Records for the task »

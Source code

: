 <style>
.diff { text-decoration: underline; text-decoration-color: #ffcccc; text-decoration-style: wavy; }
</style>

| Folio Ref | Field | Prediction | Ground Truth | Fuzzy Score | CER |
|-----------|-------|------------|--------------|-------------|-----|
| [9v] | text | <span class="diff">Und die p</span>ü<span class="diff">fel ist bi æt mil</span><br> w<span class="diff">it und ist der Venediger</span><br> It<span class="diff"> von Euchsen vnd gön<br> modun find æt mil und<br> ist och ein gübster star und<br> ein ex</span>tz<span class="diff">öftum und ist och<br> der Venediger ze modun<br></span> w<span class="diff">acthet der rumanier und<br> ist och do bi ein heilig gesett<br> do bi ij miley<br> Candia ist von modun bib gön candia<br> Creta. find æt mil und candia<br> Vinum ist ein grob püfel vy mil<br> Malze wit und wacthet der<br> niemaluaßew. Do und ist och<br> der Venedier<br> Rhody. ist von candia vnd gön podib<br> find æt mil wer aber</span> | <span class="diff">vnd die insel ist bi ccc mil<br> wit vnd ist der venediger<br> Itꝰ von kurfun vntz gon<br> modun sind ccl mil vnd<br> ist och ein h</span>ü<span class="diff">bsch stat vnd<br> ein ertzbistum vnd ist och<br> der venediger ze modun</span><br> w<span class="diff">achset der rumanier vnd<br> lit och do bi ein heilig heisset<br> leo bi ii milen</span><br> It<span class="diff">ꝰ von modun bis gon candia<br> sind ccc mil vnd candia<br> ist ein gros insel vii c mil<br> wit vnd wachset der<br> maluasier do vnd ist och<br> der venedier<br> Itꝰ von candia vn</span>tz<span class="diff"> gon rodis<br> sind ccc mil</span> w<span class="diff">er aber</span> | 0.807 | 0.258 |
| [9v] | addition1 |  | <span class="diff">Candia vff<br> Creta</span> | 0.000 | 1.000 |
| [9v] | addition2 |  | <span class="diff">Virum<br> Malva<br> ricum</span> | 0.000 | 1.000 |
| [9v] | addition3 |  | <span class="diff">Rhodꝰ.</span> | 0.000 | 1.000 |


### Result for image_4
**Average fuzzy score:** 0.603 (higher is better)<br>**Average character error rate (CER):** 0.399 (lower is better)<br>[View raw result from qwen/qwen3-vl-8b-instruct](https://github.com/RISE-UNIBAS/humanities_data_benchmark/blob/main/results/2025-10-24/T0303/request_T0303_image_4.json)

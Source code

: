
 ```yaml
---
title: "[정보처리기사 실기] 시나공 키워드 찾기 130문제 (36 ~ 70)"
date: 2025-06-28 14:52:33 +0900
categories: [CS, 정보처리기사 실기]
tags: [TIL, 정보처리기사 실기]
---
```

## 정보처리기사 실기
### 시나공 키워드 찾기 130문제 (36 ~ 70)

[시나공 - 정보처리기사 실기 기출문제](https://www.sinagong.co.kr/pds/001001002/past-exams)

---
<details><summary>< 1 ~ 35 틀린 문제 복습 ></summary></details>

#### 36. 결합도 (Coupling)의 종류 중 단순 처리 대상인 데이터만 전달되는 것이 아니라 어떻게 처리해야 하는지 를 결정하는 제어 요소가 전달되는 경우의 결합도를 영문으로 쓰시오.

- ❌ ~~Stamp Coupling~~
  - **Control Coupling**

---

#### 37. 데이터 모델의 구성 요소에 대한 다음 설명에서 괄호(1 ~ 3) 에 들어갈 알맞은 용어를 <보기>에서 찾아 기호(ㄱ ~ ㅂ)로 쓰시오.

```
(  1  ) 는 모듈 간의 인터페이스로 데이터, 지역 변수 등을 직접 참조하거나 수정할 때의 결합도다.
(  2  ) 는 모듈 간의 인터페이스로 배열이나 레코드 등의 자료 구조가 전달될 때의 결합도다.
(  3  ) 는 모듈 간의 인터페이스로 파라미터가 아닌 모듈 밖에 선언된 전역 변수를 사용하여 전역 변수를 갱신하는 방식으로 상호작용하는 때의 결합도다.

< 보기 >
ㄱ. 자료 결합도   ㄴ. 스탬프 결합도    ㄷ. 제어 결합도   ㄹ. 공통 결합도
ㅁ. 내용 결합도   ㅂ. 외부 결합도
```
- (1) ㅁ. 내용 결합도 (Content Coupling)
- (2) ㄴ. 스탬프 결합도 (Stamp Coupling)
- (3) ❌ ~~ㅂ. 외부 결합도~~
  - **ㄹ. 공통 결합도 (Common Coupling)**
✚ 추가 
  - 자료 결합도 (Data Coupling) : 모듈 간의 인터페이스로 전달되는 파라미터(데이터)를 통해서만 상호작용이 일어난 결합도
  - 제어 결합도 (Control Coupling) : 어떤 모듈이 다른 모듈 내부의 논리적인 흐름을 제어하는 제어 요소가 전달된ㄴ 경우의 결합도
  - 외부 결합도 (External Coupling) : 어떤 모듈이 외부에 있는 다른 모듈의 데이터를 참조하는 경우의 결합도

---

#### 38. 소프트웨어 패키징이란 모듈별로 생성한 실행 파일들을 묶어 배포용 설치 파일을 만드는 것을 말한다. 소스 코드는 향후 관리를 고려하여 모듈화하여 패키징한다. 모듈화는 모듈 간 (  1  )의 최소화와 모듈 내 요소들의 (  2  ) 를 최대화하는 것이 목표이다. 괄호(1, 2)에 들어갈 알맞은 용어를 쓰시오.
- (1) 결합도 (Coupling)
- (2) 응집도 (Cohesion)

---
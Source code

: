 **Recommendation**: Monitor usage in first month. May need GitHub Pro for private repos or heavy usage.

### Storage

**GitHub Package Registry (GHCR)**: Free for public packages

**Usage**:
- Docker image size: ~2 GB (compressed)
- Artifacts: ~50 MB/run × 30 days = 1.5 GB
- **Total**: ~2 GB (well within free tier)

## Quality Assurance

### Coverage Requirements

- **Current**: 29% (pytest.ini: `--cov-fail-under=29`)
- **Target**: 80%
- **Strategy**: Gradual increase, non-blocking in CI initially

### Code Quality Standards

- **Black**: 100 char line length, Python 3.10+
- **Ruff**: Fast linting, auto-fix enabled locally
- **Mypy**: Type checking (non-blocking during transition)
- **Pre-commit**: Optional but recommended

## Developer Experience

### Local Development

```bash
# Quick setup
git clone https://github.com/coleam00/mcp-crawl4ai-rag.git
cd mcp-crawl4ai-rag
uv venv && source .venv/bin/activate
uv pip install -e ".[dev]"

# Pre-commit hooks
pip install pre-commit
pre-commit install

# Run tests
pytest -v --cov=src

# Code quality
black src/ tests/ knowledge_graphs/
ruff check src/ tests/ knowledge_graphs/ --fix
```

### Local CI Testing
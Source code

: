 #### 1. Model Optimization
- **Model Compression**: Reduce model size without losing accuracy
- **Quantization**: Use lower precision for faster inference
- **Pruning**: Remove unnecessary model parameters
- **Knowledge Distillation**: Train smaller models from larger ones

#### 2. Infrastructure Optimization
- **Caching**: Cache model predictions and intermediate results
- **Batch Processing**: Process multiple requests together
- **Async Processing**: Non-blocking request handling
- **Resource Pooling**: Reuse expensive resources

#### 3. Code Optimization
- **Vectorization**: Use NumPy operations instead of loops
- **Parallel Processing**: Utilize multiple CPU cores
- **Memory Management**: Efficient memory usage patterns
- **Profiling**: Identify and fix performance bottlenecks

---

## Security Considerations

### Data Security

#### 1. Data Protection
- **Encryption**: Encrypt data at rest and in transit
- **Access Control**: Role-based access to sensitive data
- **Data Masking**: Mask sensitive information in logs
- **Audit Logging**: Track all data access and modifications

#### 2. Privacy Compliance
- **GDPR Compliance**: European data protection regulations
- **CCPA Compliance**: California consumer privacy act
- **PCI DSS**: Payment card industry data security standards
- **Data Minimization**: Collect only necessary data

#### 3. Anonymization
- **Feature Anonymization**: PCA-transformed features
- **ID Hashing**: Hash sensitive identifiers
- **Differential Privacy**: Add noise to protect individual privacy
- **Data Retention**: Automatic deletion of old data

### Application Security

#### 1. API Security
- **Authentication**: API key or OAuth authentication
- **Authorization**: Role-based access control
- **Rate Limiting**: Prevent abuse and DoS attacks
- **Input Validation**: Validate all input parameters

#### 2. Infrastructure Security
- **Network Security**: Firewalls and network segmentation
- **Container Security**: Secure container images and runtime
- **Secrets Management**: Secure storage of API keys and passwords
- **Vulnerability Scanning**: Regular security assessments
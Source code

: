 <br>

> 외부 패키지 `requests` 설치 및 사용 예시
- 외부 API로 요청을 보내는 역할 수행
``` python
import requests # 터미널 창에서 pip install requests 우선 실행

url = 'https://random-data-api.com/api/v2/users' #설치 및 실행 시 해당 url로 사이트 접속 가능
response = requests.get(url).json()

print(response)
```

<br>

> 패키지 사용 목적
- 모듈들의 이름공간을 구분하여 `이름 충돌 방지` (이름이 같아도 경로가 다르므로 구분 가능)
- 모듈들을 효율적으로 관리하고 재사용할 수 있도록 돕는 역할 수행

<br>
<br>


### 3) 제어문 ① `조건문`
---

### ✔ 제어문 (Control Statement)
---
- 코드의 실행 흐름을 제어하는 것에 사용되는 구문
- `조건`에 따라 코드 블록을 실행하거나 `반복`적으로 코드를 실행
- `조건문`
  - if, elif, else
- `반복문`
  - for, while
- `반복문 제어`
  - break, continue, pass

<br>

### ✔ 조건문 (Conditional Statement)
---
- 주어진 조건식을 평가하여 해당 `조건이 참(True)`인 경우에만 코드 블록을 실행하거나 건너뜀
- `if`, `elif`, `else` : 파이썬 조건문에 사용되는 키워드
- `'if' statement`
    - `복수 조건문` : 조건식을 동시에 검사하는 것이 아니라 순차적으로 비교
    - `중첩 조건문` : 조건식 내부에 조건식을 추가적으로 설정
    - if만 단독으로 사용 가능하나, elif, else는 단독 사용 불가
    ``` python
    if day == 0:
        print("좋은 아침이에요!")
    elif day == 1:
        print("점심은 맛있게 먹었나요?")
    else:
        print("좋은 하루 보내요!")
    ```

What is needed » List all lines in the material containing the string "https".

Answer for this exercise »
**Average fuzzy score:** 0.603 (higher is better)<br>**Average character error rate (CER):** 0.399 (lower is better)<br>[View raw result from qwen/qwen3-vl-8b-instruct](https://github.com/RISE-UNIBAS/humanities_data_benchmark/blob/main/results/2025-10-24/T0303/request_T0303_image_4.json)
[시나공 - 정보처리기사 실기 기출문제](https://www.sinagong.co.kr/pds/001001002/past-exams)
git clone https://github.com/coleam00/mcp-crawl4ai-rag.git
url = 'https://random-data-api.com/api/v2/users' #설치 및 실행 시 해당 url로 사이트 접속 가능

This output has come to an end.